Kerrang! is excited to host an advance stream of When The World Becomes Undone a day before its release. Before that, we caught up with Sal to learn about the broken heart at the core of the band's newest dirge...
The last single you released from the album was the title track, When The World Becomes Undone. What's the nutrition behind the title, and that song?
That song goes back as far as 2014. I had the title and piano idea from back then. We didn’t finally arrange stuff until last year. That song correlates with a few things -- I was in Europe when it came to me. I was in a hotel room and watching TV, seeing ISIS beheading people, and I was like, ‘Wow, we’re back in barbarian times. This whole place is falling apart.’ And I’m a believer that for a title, if it still works five years later, it’s a keeper. And with what’s been happening in the country and globally, I thought that title couldn’t be more appropriate. People are getting their britches tied in knots over the dumbest things now.
How do you think that's going to resolve itself? How do you see the world progressing, if it's so doomed?
I think what’s going to happen is we’re going to hit a brick wall, and we’re going to have to hit a reset button and start all over again. So the song touches on that and a little bit of personal stuff, but primarily it’s about how man is to blame. We are the problem, and we are constantly fucking things up as always. And I ain’t no hippie dippie preacher, I won’t tell anyone how to live, but...people have their priorities mixed up as to what’s really important. You can’t say nothing anymore. The idea of freedom of speech is out the door. Not because the government is coming after you, but because of people. On social media, you can have your life or career destroyed overnight.
Is that a recurring theme throughout the album? Is there a "concept" behind the record?
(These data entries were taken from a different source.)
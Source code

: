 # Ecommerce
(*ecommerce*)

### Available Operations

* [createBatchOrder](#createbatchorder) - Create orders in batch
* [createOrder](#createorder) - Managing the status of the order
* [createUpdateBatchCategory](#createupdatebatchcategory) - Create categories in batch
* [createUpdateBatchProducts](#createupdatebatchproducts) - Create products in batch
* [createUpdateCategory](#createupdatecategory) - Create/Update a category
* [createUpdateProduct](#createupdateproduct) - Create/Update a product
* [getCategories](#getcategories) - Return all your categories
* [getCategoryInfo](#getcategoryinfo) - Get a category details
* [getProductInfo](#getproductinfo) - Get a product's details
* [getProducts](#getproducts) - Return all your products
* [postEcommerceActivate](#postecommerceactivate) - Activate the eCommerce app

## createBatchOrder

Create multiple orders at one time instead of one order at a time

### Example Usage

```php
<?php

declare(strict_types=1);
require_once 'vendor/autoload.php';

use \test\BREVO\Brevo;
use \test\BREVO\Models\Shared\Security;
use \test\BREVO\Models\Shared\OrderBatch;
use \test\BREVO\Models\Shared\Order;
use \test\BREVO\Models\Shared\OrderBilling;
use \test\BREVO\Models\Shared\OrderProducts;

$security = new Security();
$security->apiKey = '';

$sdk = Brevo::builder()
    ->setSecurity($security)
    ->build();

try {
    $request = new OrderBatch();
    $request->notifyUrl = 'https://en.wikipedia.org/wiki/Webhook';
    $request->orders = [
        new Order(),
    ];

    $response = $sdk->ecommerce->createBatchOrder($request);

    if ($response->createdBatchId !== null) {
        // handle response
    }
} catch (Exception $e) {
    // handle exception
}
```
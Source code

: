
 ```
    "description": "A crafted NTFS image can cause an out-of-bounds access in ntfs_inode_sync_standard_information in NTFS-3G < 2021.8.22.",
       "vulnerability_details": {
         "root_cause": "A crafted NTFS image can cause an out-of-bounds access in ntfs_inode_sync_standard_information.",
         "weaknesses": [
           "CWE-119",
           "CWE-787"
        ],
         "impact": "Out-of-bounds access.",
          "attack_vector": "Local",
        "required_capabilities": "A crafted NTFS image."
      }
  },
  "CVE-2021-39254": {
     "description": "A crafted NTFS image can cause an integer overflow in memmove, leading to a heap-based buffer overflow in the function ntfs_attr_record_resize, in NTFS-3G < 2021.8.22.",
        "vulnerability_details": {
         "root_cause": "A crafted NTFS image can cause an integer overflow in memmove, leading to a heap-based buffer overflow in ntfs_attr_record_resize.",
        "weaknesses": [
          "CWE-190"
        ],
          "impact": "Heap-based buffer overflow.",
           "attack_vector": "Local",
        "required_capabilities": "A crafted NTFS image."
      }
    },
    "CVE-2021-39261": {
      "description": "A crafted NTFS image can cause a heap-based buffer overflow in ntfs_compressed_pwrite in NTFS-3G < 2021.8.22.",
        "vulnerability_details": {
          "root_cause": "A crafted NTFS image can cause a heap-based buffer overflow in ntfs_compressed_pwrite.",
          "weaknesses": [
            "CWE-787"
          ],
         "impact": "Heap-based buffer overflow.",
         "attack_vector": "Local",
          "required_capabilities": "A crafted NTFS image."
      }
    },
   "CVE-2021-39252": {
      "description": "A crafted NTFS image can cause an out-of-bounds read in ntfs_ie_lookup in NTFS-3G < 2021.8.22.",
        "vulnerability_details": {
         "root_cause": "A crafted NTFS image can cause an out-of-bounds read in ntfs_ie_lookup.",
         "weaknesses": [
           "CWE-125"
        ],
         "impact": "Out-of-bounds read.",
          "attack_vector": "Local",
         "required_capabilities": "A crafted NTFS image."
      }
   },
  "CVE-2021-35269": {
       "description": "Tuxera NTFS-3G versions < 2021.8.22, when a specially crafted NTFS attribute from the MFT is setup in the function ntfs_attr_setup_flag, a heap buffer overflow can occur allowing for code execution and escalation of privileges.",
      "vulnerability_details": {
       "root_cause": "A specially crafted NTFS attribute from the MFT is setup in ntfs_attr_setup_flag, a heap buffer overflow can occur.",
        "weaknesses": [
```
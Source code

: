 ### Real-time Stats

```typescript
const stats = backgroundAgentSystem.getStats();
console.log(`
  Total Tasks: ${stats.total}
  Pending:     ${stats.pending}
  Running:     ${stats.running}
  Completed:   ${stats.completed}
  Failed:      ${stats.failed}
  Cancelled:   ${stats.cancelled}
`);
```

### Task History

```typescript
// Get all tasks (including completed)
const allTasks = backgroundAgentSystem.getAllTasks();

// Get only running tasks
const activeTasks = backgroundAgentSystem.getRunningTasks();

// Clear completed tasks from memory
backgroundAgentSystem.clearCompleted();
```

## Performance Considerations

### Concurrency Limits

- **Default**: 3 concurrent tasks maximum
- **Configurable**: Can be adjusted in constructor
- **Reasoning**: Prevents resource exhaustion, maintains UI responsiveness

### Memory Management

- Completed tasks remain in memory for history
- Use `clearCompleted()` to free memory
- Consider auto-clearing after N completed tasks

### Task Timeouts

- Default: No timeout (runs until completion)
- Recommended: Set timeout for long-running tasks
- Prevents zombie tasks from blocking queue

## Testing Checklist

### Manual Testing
The album is very dark and depressing about personal things that have gone on in my life, too. It’s a conceptual ride about dark things that have gone on in my life. I try not to write too specifically, so people can interpret it into their own situations. The record goes on a long, tribal, funeral, up-and-down kind of vibe. The first two singles were the most upbeat songs on the album; everything else just goes at a kill yourself tempo. By the end of the album, everything is so dark, that by the time you get to the closer, which is a recording of an actual outdoor funeral with a priest speaking over a casket, it takes you really down and dark. But, you also hear a bird singing in the background, which gives it a sense of enlightenment, of something to look forward to in the end. It’s a journey--I like things very cinematic and grand.